Task: Look for "between" in the listing below. Gather each line that contains it.

Provided material:
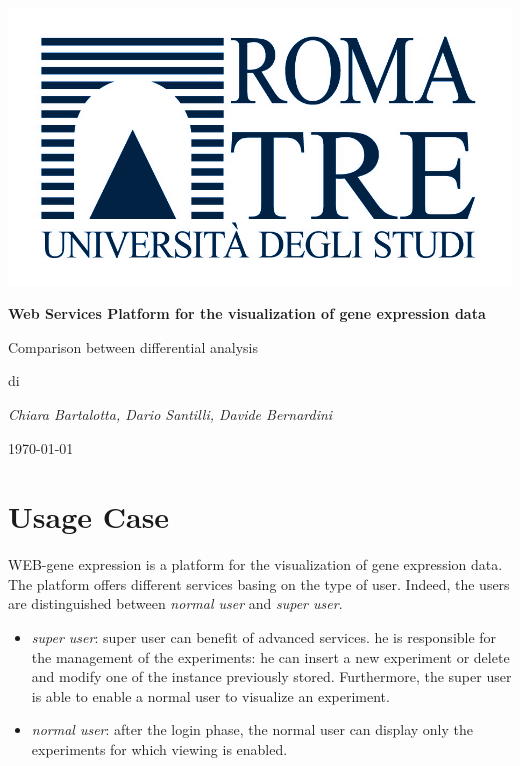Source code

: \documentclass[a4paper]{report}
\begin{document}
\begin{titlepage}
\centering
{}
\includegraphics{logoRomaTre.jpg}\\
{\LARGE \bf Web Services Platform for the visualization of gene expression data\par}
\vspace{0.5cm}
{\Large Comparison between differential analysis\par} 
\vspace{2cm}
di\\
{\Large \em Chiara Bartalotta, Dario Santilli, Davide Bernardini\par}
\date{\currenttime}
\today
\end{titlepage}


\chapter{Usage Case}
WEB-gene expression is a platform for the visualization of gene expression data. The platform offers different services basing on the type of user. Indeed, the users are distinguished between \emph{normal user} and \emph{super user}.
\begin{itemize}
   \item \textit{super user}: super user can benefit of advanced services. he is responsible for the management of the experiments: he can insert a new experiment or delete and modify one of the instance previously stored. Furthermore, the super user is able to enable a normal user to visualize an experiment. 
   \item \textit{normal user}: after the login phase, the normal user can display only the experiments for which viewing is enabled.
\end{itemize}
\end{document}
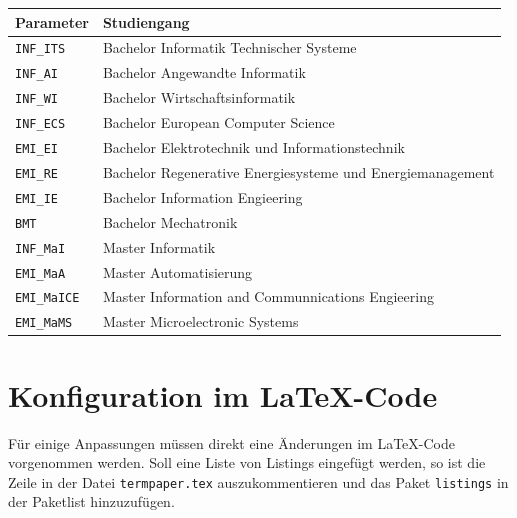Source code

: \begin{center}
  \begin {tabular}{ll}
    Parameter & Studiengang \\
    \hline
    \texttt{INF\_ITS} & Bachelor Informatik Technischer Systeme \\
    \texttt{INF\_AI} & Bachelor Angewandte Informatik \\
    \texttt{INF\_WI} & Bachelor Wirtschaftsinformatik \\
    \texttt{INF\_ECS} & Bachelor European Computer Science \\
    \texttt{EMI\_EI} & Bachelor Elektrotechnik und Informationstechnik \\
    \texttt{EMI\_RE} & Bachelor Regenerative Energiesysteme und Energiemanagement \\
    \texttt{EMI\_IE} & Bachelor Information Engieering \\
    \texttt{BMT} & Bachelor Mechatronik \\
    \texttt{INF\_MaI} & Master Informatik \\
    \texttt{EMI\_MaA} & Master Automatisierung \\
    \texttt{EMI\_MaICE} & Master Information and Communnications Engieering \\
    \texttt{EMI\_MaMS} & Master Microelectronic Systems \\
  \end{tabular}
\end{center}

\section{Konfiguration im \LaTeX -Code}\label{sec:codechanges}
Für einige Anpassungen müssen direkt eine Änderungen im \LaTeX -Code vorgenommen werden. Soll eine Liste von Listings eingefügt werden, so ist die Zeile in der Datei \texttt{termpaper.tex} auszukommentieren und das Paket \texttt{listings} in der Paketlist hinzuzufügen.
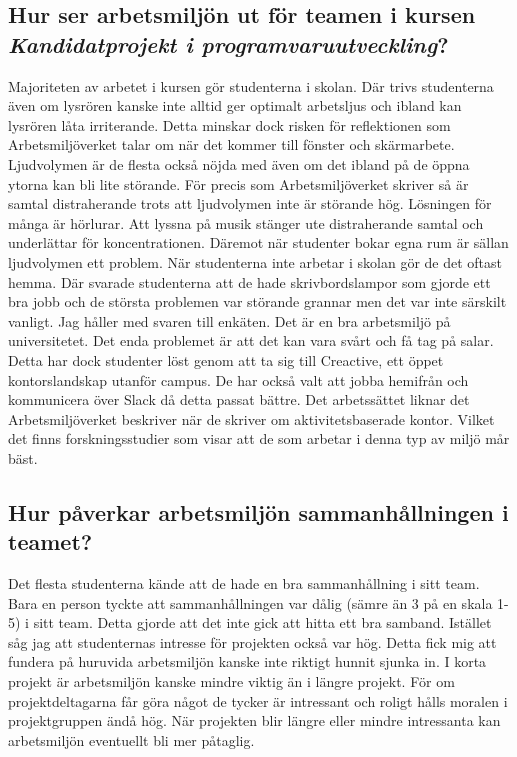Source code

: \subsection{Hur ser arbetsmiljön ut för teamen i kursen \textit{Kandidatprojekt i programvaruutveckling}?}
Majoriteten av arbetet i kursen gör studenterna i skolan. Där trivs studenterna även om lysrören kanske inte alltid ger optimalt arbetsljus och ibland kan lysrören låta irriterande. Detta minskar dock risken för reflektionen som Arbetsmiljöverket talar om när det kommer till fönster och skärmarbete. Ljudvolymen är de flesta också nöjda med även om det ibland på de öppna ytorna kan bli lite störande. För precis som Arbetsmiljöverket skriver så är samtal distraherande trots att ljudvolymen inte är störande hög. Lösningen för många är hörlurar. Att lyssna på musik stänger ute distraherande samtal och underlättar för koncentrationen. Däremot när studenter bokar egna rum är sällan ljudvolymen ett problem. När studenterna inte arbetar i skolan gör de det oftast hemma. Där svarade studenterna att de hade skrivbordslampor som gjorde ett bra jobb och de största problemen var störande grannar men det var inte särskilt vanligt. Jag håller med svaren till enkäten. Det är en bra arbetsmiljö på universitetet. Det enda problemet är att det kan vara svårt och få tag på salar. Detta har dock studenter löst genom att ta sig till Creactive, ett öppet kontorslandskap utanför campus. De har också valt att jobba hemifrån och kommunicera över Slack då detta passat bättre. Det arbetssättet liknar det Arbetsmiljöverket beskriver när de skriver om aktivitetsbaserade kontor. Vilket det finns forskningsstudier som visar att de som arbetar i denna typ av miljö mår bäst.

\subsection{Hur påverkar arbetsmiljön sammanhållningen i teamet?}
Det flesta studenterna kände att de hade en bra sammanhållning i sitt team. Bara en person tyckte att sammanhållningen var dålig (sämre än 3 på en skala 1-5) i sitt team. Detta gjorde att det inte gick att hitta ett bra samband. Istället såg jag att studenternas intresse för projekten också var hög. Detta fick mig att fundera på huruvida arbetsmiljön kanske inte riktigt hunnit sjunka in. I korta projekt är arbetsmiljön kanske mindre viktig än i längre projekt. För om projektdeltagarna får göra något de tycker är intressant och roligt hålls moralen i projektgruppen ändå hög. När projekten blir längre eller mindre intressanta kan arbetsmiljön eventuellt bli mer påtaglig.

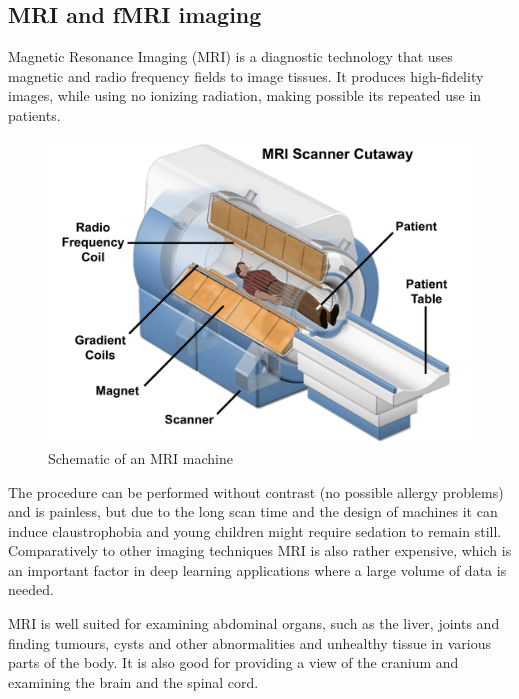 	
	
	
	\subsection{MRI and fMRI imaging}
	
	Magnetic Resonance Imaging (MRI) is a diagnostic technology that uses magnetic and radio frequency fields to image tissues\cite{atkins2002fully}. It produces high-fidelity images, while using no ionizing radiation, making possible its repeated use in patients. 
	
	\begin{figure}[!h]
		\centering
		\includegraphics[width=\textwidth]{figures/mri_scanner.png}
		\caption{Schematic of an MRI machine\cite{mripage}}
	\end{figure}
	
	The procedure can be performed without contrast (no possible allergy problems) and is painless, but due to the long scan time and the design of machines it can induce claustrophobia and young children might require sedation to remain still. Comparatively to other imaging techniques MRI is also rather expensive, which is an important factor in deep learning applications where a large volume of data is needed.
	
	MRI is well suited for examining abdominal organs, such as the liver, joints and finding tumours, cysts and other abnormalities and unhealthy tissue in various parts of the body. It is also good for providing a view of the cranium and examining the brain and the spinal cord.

Your response:
{\Large Comparison between differential analysis\par} 
WEB-gene expression is a platform for the visualization of gene expression data. The platform offers different services basing on the type of user. Indeed, the users are distinguished between \emph{normal user} and \emph{super user}.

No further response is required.